La star de « Killing Eve », Jodie Comer, est également un « grand théâtre en devenir »


C’est quelque chose qu’on oublie souvent, mais les stars du cinéma et de la télévision ont souvent aussi une carrière au théâtre. Cette expérience en direct est une expérience extraordinaire. Une représentation sur scène rapproche soudainement ces acteurs et actrices inaccessibles et admirés, juste devant vous. C’est ce que fait le théâtre.

Aux Pays-Bas, nous en avons beaucoup profité ces dernières années, grâce au statut de star d’Ivo van Hove en tant que réalisateur. Il est sollicité pour des productions avec, entre autres, Cate Blanchett, Isabelle Huppert, Juliette Binoche, Ruth Wilson, Jude Law, Bryan Cranston et Michael C. Hall.

Ces productions sont rares aux Pays-Bas. En Angleterre et aux États-Unis, il est plus probable de voir de tels acteurs au travail. Par exemple, Jodie Comer peut actuellement être admirée pendant neuf semaines dans À première vue, une production à Londres. Comer est la star des séries télévisées Tuer Ève, à côté de Sandra Oh. Sa Villanelle, un tueur à gages à toute épreuve, campe Comer avec un sang-froid désarmant, dans un cocktail pétillant d’ironie, d’arrogance enjouée et de supériorité. De ce rôle, c’est un petit acte de foi : si James Bond redevient un Jamie, alors avec le sourire ravissant et moqueur de Comer.

Tout sauf cool

L’actrice de 29 ans joue le solo dans l’intimiste Harold Pinter Theatre dans le West End : 20 sièges de large, 20 rangées de profondeur et des balcons ; semblable dans l’atmosphère au Leidse Schouwburg. Et elle est aussi géniale que vous l’espérez : contrairement à Tuer Ève, tout sauf cool. Ce drame judiciaire qui divise sur la violence sexuelle est un monologue de 100 minutes et Comer met tout en œuvre pour garder le public sur ses gardes.

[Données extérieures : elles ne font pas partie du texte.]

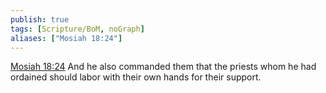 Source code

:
 ```yaml
---
publish: true
tags: [Scripture/BoM, noGraph]
aliases: ["Mosiah 18:24"]
---
```

[Mosiah 18:24](https://churchofjesuschrist.org/study/scriptures/bofm/mosiah/18?lang=eng&id=p24#p24) And he also commanded them that the priests whom he had ordained should labor with their own hands for their support.

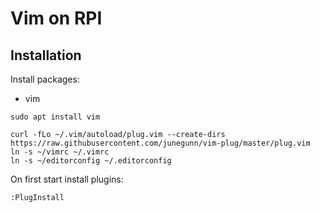 Vim on RPI
==========

Installation
------------

Install packages:
- vim

```
sudo apt install vim

curl -fLo ~/.vim/autoload/plug.vim --create-dirs https://raw.githubusercontent.com/junegunn/vim-plug/master/plug.vim
ln -s ~/vimrc ~/.vimrc
ln -s ~/editorconfig ~/.editorconfig
```
On first start install plugins:
```
:PlugInstall
```
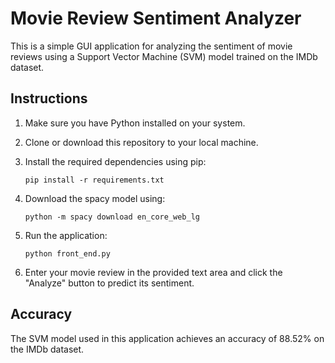 # Movie Review Sentiment Analyzer

This is a simple GUI application for analyzing the sentiment of movie reviews using a Support Vector Machine (SVM) model trained on the IMDb dataset.

## Instructions

1. Make sure you have Python installed on your system.

2. Clone or download this repository to your local machine.

3. Install the required dependencies using pip:

    ```
    pip install -r requirements.txt
    ```

4. Download the spacy model using:

    ```
    python -m spacy download en_core_web_lg
    ```
        

4. Run the application:

    ```
    python front_end.py
    ```

5. Enter your movie review in the provided text area and click the "Analyze" button to predict its sentiment.

## Accuracy

The SVM model used in this application achieves an accuracy of 88.52% on the IMDb dataset. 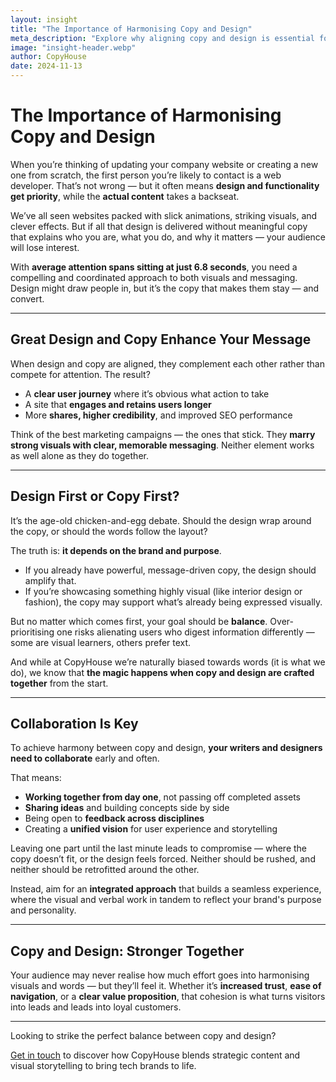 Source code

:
 ```yaml
---
layout: insight
title: "The Importance of Harmonising Copy and Design"
meta_description: "Explore why aligning copy and design is essential for an engaging user experience and how the two can work together to strengthen your brand message."
image: "insight-header.webp"
author: CopyHouse
date: 2024-11-13
---
```


# The Importance of Harmonising Copy and Design

When you’re thinking of updating your company website or creating a new one from scratch, the first person you’re likely to contact is a web developer. That’s not wrong — but it often means **design and functionality get priority**, while the **actual content** takes a backseat.

We’ve all seen websites packed with slick animations, striking visuals, and clever effects. But if all that design is delivered without meaningful copy that explains who you are, what you do, and why it matters — your audience will lose interest.

With **average attention spans sitting at just 6.8 seconds**, you need a compelling and coordinated approach to both visuals and messaging. Design might draw people in, but it’s the copy that makes them stay — and convert.

---

## Great Design and Copy Enhance Your Message

When design and copy are aligned, they complement each other rather than compete for attention. The result?

- A **clear user journey** where it’s obvious what action to take  
- A site that **engages and retains users longer**  
- More **shares, higher credibility**, and improved SEO performance  

Think of the best marketing campaigns — the ones that stick. They **marry strong visuals with clear, memorable messaging**. Neither element works as well alone as they do together.

---

## Design First or Copy First?

It’s the age-old chicken-and-egg debate. Should the design wrap around the copy, or should the words follow the layout?

The truth is: **it depends on the brand and purpose**.

- If you already have powerful, message-driven copy, the design should amplify that.  
- If you’re showcasing something highly visual (like interior design or fashion), the copy may support what’s already being expressed visually.

But no matter which comes first, your goal should be **balance**. Over-prioritising one risks alienating users who digest information differently — some are visual learners, others prefer text.

And while at CopyHouse we’re naturally biased towards words (it is what we do), we know that **the magic happens when copy and design are crafted together** from the start.

---

## Collaboration Is Key

To achieve harmony between copy and design, **your writers and designers need to collaborate** early and often.

That means:
- **Working together from day one**, not passing off completed assets  
- **Sharing ideas** and building concepts side by side  
- Being open to **feedback across disciplines**  
- Creating a **unified vision** for user experience and storytelling  

Leaving one part until the last minute leads to compromise — where the copy doesn’t fit, or the design feels forced. Neither should be rushed, and neither should be retrofitted around the other.

Instead, aim for an **integrated approach** that builds a seamless experience, where the visual and verbal work in tandem to reflect your brand's purpose and personality.

---

## Copy and Design: Stronger Together

Your audience may never realise how much effort goes into harmonising visuals and words — but they’ll feel it. Whether it’s **increased trust**, **ease of navigation**, or a **clear value proposition**, that cohesion is what turns visitors into leads and leads into loyal customers.

---

Looking to strike the perfect balance between copy and design?

[Get in touch](https://www.copyhouse.io/contact) to discover how CopyHouse blends strategic content and visual storytelling to bring tech brands to life.
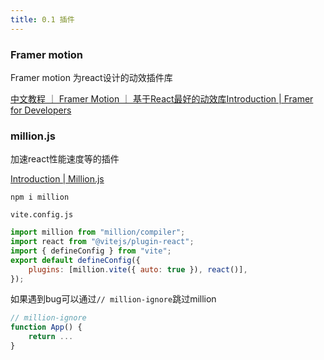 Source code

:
 ```yaml
---
title: 0.1 插件
---
```


### Framer motion
Framer motion 为react设计的动效插件库

[中文教程 ｜ Framer Motion ｜ 基于React最好的动效库](https://motion.framer.wiki/introduction)[Introduction | Framer for Developers](https://www.framer.com/motion/introduction/)

### million.js

加速react性能速度等的插件

[Introduction | Million.js](https://million.dev/zh-CN/docs/introduction)

`npm i million`

`vite.config.js`
```js
import million from "million/compiler";
import react from "@vitejs/plugin-react";
import { defineConfig } from "vite"; 
export default defineConfig({ 
	plugins: [million.vite({ auto: true }), react()],
});
```

如果遇到bug可以通过`// million-ignore`跳过million

```jsx
// million-ignore
function App() { 
	return ...
}
``` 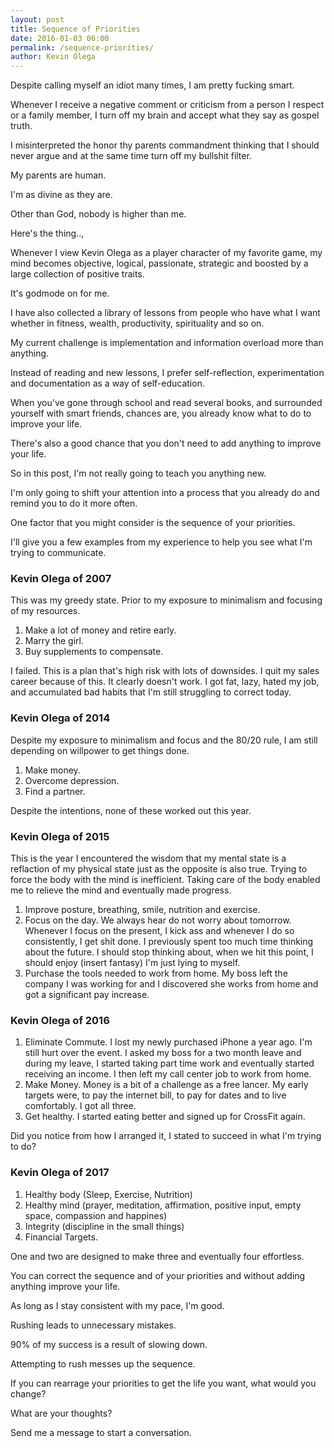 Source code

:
 ```yaml
---
layout: post
title: Sequence of Priorities
date: 2016-01-03 06:00
permalink: /sequence-priorities/
author: Kevin Olega
---
```

Despite calling myself an idiot many times, I am pretty fucking smart.

Whenever I receive a negative comment or criticism from a person I respect or a family member, I turn off my brain and accept what they say as gospel truth.

I misinterpreted the honor thy parents commandment thinking that I should never argue and at the same time turn off my bullshit filter.

My parents are human.

I'm as divine as they are.

Other than God, nobody is higher than me.

Here's the thing..,

Whenever I view Kevin Olega as a player character of my favorite game, my mind becomes objective, logical, passionate, strategic and boosted by a large collection of positive traits.

It's godmode on for me.

I have also collected a library of lessons from people who have what I want whether in fitness, wealth, productivity, spirituality and so on.

My current challenge is implementation and information overload more than anything.

Instead of reading and new lessons, I prefer self-reflection, experimentation and documentation as a way of self-education.

When you've gone through school and read several books, and surrounded yourself with smart friends, chances are, you already know what to do to improve your life.

There's also a good chance that you don't need to add anything to improve your life.

So in this post, I'm not really going to teach you anything new.

I'm only going to shift your attention into a process that you already do and remind you to do it more often.

One factor that you might consider is the sequence of your priorities.

I'll give you a few examples from my experience to help you see what I'm trying to communicate.

### Kevin Olega of 2007

This was my greedy state. Prior to my exposure to minimalism and focusing of my resources.

1. Make a lot of money and retire early.
2. Marry the girl.
3. Buy supplements to compensate.

I failed. This is a plan that's high risk with lots of downsides. I quit my sales career because of this. It clearly doesn't work. I got fat, lazy, hated my job, and accumulated bad habits that I'm still struggling to correct today.

### Kevin Olega of 2014

Despite my exposure to minimalism and focus and the 80/20 rule, I am still depending on willpower to get things done.

1. Make money.
2. Overcome depression.
3. Find a partner.

Despite the intentions, none of these worked out this year.

### Kevin Olega of 2015

This is the year I encountered the wisdom that my mental state is a reflaction of my physical state just as the opposite is also true. Trying to force the body with the mind is inefficient. Taking care of the body enabled me to relieve the mind and eventually made progress.

1. Improve posture, breathing, smile, nutrition and exercise.
2. Focus on the day. We always hear do not worry about tomorrow. Whenever I focus on the present, I kick ass and whenever I do so consistently, I get shit done. I previously spent too much time thinking about the future. I should stop thinking about, when we hit this point, I should enjoy (insert fantasy) I'm just lying to myself.
3. Purchase the tools needed to work from home. My boss left the company I was working for and I discovered she works from home and got a significant pay increase.


### Kevin Olega of 2016
1. Eliminate Commute. I lost my newly purchased iPhone a year ago. I'm still hurt over the event. I asked my boss for a two month leave and during my leave, I started taking part time work and eventually started receiving an income. I then left my call center job to work from home.
2. Make Money. Money is a bit of a challenge as a free lancer. My early targets were, to pay the internet bill, to pay for dates and to live comfortably. I got all three.
3. Get healthy. I started eating better and signed up for CrossFit again.

Did you notice from how I arranged it, I stated to succeed in what I'm trying to do?

### Kevin Olega of 2017
1. Healthy body (Sleep, Exercise, Nutrition)
2. Healthy mind (prayer, meditation, affirmation, positive input, empty space, compassion and happines)
3. Integrity (discipline in the small things)
4. Financial Targets.

One and two are designed to make three and eventually four effortless.

You can correct the sequence and of your priorities and without adding anything improve your life.

As long as I stay consistent with my pace, I'm good. 

Rushing leads to unnecessary mistakes. 

90% of my success is a result of slowing down.

Attempting to rush messes up the sequence.

If you can rearrage your priorities to get the life you want, what would you change?

What are your thoughts?

Send me a message to start a conversation.
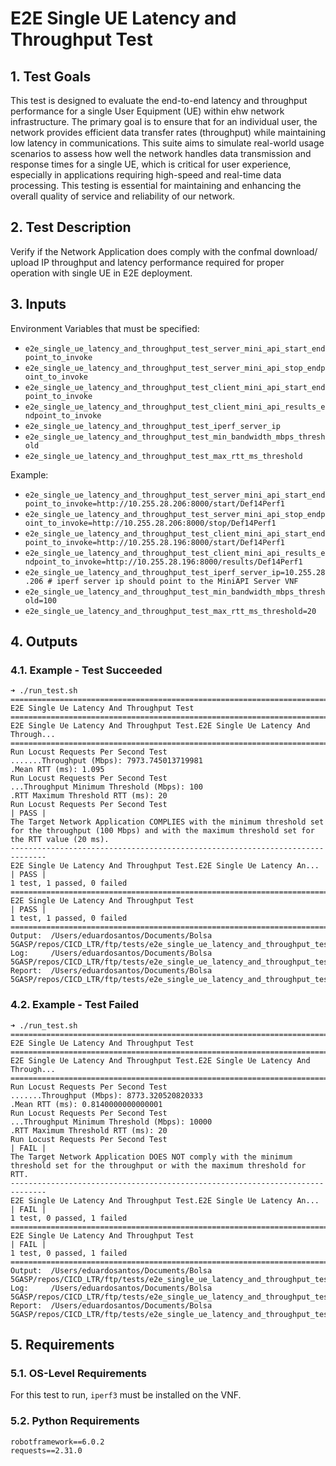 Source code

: # E2E Single UE Latency and Throughput Test

## 1. Test Goals

This test is designed to evaluate the end-to-end latency and throughput performance for a single User Equipment (UE) within ehw network infrastructure. The primary goal is to ensure that for an individual user, the network provides efficient data transfer rates (throughput) while maintaining low latency in communications. This suite aims to simulate real-world usage scenarios to assess how well the network handles data transmission and response times for a single UE, which is critical for user experience, especially in applications requiring high-speed and real-time data processing. This testing is essential for maintaining and enhancing the overall quality of service and reliability of our network.

## 2. Test Description

Verify if the Network Application does comply with the confmal download/ upload IP throughput and latency performance required for proper operation with single UE in E2E deployment.

## 3. Inputs

Environment Variables that must be specified:
- `e2e_single_ue_latency_and_throughput_test_server_mini_api_start_endpoint_to_invoke`
- `e2e_single_ue_latency_and_throughput_test_server_mini_api_stop_endpoint_to_invoke`
- `e2e_single_ue_latency_and_throughput_test_client_mini_api_start_endpoint_to_invoke`
- `e2e_single_ue_latency_and_throughput_test_client_mini_api_results_endpoint_to_invoke`
- `e2e_single_ue_latency_and_throughput_test_iperf_server_ip`
- `e2e_single_ue_latency_and_throughput_test_min_bandwidth_mbps_threshold`
- `e2e_single_ue_latency_and_throughput_test_max_rtt_ms_threshold`

Example:
- `e2e_single_ue_latency_and_throughput_test_server_mini_api_start_endpoint_to_invoke=http://10.255.28.206:8000/start/Def14Perf1`
- `e2e_single_ue_latency_and_throughput_test_server_mini_api_stop_endpoint_to_invoke=http://10.255.28.206:8000/stop/Def14Perf1`
- `e2e_single_ue_latency_and_throughput_test_client_mini_api_start_endpoint_to_invoke=http://10.255.28.196:8000/start/Def14Perf1`
- `e2e_single_ue_latency_and_throughput_test_client_mini_api_results_endpoint_to_invoke=http://10.255.28.196:8000/results/Def14Perf1`
- `e2e_single_ue_latency_and_throughput_test_iperf_server_ip=10.255.28.206 # iperf server ip should point to the MiniAPI Server VNF`
- `e2e_single_ue_latency_and_throughput_test_min_bandwidth_mbps_threshold=100`
- `e2e_single_ue_latency_and_throughput_test_max_rtt_ms_threshold=20`

## 4. Outputs

### 4.1. Example - Test Succeeded

```
➜ ./run_test.sh
==============================================================================
E2E Single Ue Latency And Throughput Test
==============================================================================
E2E Single Ue Latency And Throughput Test.E2E Single Ue Latency And Through...
==============================================================================
Run Locust Requests Per Second Test                                   .......Throughput (Mbps): 7973.745013719981
.Mean RTT (ms): 1.095
Run Locust Requests Per Second Test                                   ...Throughput Minimum Threshold (Mbps): 100
.RTT Maximum Threshold RTT (ms): 20
Run Locust Requests Per Second Test                                   | PASS |
The Target Network Application COMPLIES with the minimum threshold set for the throughput (100 Mbps) and with the maximum threshold set for the RTT value (20 ms).
------------------------------------------------------------------------------
E2E Single Ue Latency And Throughput Test.E2E Single Ue Latency An... | PASS |
1 test, 1 passed, 0 failed
==============================================================================
E2E Single Ue Latency And Throughput Test                             | PASS |
1 test, 1 passed, 0 failed
==============================================================================
Output:  /Users/eduardosantos/Documents/Bolsa 5GASP/repos/CICD_LTR/ftp/tests/e2e_single_ue_latency_and_throughput_test/output.xml
Log:     /Users/eduardosantos/Documents/Bolsa 5GASP/repos/CICD_LTR/ftp/tests/e2e_single_ue_latency_and_throughput_test/log.html
Report:  /Users/eduardosantos/Documents/Bolsa 5GASP/repos/CICD_LTR/ftp/tests/e2e_single_ue_latency_and_throughput_test/report.html
```

### 4.2. Example - Test Failed

```
➜ ./run_test.sh
==============================================================================
E2E Single Ue Latency And Throughput Test
==============================================================================
E2E Single Ue Latency And Throughput Test.E2E Single Ue Latency And Through...
==============================================================================
Run Locust Requests Per Second Test                                   .......Throughput (Mbps): 8773.320520820333
.Mean RTT (ms): 0.8140000000000001
Run Locust Requests Per Second Test                                   ...Throughput Minimum Threshold (Mbps): 10000
.RTT Maximum Threshold RTT (ms): 20
Run Locust Requests Per Second Test                                   | FAIL |
The Target Network Application DOES NOT comply with the minimum threshold set for the throughput or with the maximum threshold for RTT.
------------------------------------------------------------------------------
E2E Single Ue Latency And Throughput Test.E2E Single Ue Latency An... | FAIL |
1 test, 0 passed, 1 failed
==============================================================================
E2E Single Ue Latency And Throughput Test                             | FAIL |
1 test, 0 passed, 1 failed
==============================================================================
Output:  /Users/eduardosantos/Documents/Bolsa 5GASP/repos/CICD_LTR/ftp/tests/e2e_single_ue_latency_and_throughput_test/output.xml
Log:     /Users/eduardosantos/Documents/Bolsa 5GASP/repos/CICD_LTR/ftp/tests/e2e_single_ue_latency_and_throughput_test/log.html
Report:  /Users/eduardosantos/Documents/Bolsa 5GASP/repos/CICD_LTR/ftp/tests/e2e_single_ue_latency_and_throughput_test/report.html
```

## 5. Requirements

### 5.1. OS-Level Requirements

For this test to run, `iperf3` must be installed on the VNF.

### 5.2. Python Requirements

```
robotframework==6.0.2
requests==2.31.0
```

Tout d’abord, elle présente son personnage Tessa, une jeune avocate à succès, avec une promenade sur les grandes tablées, dans le décor dominé par des murs aux dossiers d’archives. Des mouvements de main gracieux, des poings serrés et oui, aussi quelques apartés ironiques soulignent sa confiance et sa ruse.

Tessa croit inconditionnellement à la justice. Si elle fait libérer des suspects, c’est parce que le ministère public et la police n’ont pas fait leur travail en règle. Elle est régulièrement assignée à des délits sexuels. Elle démontre comment elle met à l’aise les témoins, les victimes, puis pointe les incohérences dans leurs déclarations et obtient gain de cause. C’est ainsi que fonctionne la loi, croit-elle.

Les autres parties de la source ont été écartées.